Linear Regression Accuracy:
	 Training set accuracy with no scaling: 87.31%
	 Testing set accuracy with no scaling: 86.00%

	 Training set accuracy with scaling: 87.31%
	 Testing set accuracy with scaling: 86.26%

	 Training set accuracy with selection: 81.02%
	 Testing set accuracy with selection: 80.34%


Logistic Regression Accuracy:
	 Training set accuracy with no scaling: 97.31%
	 Testing set accuracy with no scaling: 96.71%

	 Training set accuracy with scaling: 98.44%
	 Testing set accuracy with scaling: 98.41%

	 Training set accuracy with selection: 96.95%
	 Testing set accuracy with selection: 97.02%


K-Nearest Neighbor Accuracy:
	 Training set accuracy with no scaling: 88.05%
	 Testing set accuracy with no scaling: 80.87%

	 Training set accuracy with scaling: 98.76%
	 Testing set accuracy with scaling: 97.98%

	 Training set accuracy with selection: 98.19%
	 Testing set accuracy with selection: 98.19%




# Pendapat

Pemodelan dengan Regresi Linear menyajikan tingkat akurasi yang buruk, dengan scaling tidak mampu membantu banyak dan pemilihan fitur menghasilkan akurasi buruk pada training dan testing.

Pemodelan dengan Regresi logistik memberikan hasil yang sangat akurat, dengan penskalaan sedikit meningkatkan akurasi dan pemilihan sedikit menurun. Akurasi tinggi hasil dengan pemilihan menunjukkan bahwa model spesifik ini kemungkinan dapat digunakan dengan sangat efektif untuk menggeneralisasi dan secara efektif memprediksi keberadaan tumor otak dalam gambar.

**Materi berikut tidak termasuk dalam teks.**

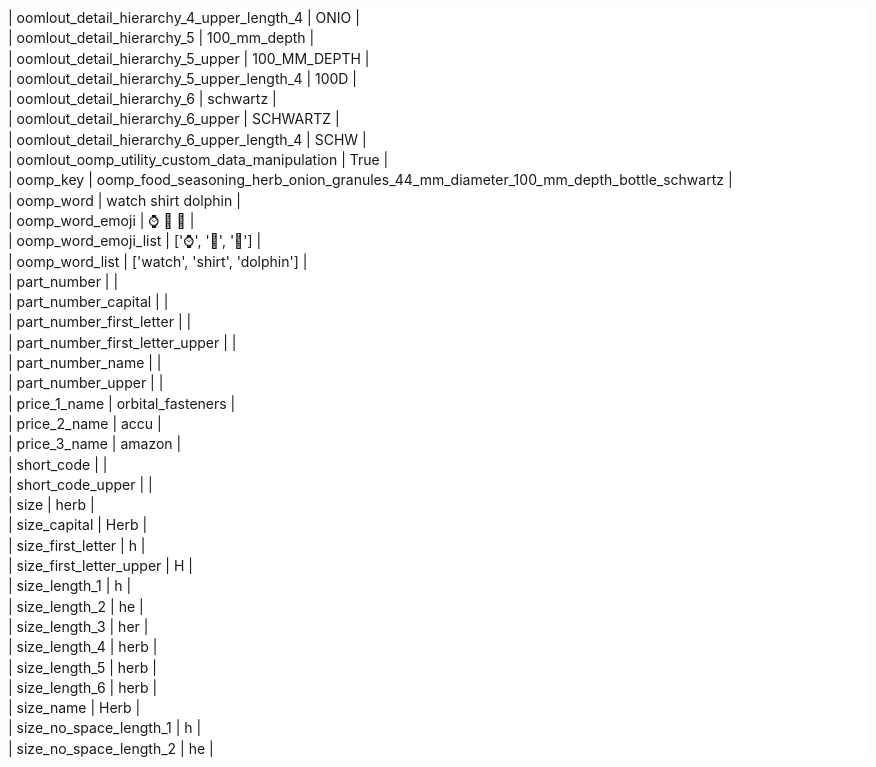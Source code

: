 | oomlout_detail_hierarchy_4_upper_length_4 | ONIO |  
| oomlout_detail_hierarchy_5 | 100_mm_depth |  
| oomlout_detail_hierarchy_5_upper | 100_MM_DEPTH |  
| oomlout_detail_hierarchy_5_upper_length_4 | 100D |  
| oomlout_detail_hierarchy_6 | schwartz |  
| oomlout_detail_hierarchy_6_upper | SCHWARTZ |  
| oomlout_detail_hierarchy_6_upper_length_4 | SCHW |  
| oomlout_oomp_utility_custom_data_manipulation | True |  
| oomp_key | oomp_food_seasoning_herb_onion_granules_44_mm_diameter_100_mm_depth_bottle_schwartz |  
| oomp_word | watch shirt dolphin |  
| oomp_word_emoji | :watch: :shirt: :dolphin: |  
| oomp_word_emoji_list | [':watch:', ':shirt:', ':dolphin:'] |  
| oomp_word_list | ['watch', 'shirt', 'dolphin'] |  
| part_number |  |  
| part_number_capital |  |  
| part_number_first_letter |  |  
| part_number_first_letter_upper |  |  
| part_number_name |  |  
| part_number_upper |  |  
| price_1_name | orbital_fasteners |  
| price_2_name | accu |  
| price_3_name | amazon |  
| short_code |  |  
| short_code_upper |  |  
| size | herb |  
| size_capital | Herb |  
| size_first_letter | h |  
| size_first_letter_upper | H |  
| size_length_1 | h |  
| size_length_2 | he |  
| size_length_3 | her |  
| size_length_4 | herb |  
| size_length_5 | herb |  
| size_length_6 | herb |  
| size_name | Herb |  
| size_no_space_length_1 | h |  
| size_no_space_length_2 | he |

Pemodelan dengan Algoritma KNN secara mengejutkan memberikan akurasi terbaik setelah penskalaan dan pemilihan. Pekerjaan dengan algoritme ini menunjukkan manfaat penskalaan dan pemilihan saat menerapkan algoritme.

# Penutup

Proyek ini dapat dipelajari lebih lanjut mengenai algoritma klasifikasi pembelajaran mesin seperti regresi linier dan regresi logistik melalui proses penggalian data, menerapkan berbagai algoritme, membandingkan hasil, dan mencari cara untuk meningkatkan algoritma tersebut agar pada akhirnya bekerja untuk memprediksi secara efektif keberadaan tumor dalam citra otak tertentu.

Hasil menunjukkan bahwa, dengan menggunakan fitur citra otak, secara efektif dapat mengklasifikasikan citra otak apakah mengandung tumor atau tidak mengandung tumor dengan akurasi tinggi. Pekerjaan ini menunjukkan keefektifan ekstrim dari algoritma pembelajaran mesin ini dan manfaat yang dapat dimiliki teknologi tersebut pada industri perawatan kesehatan.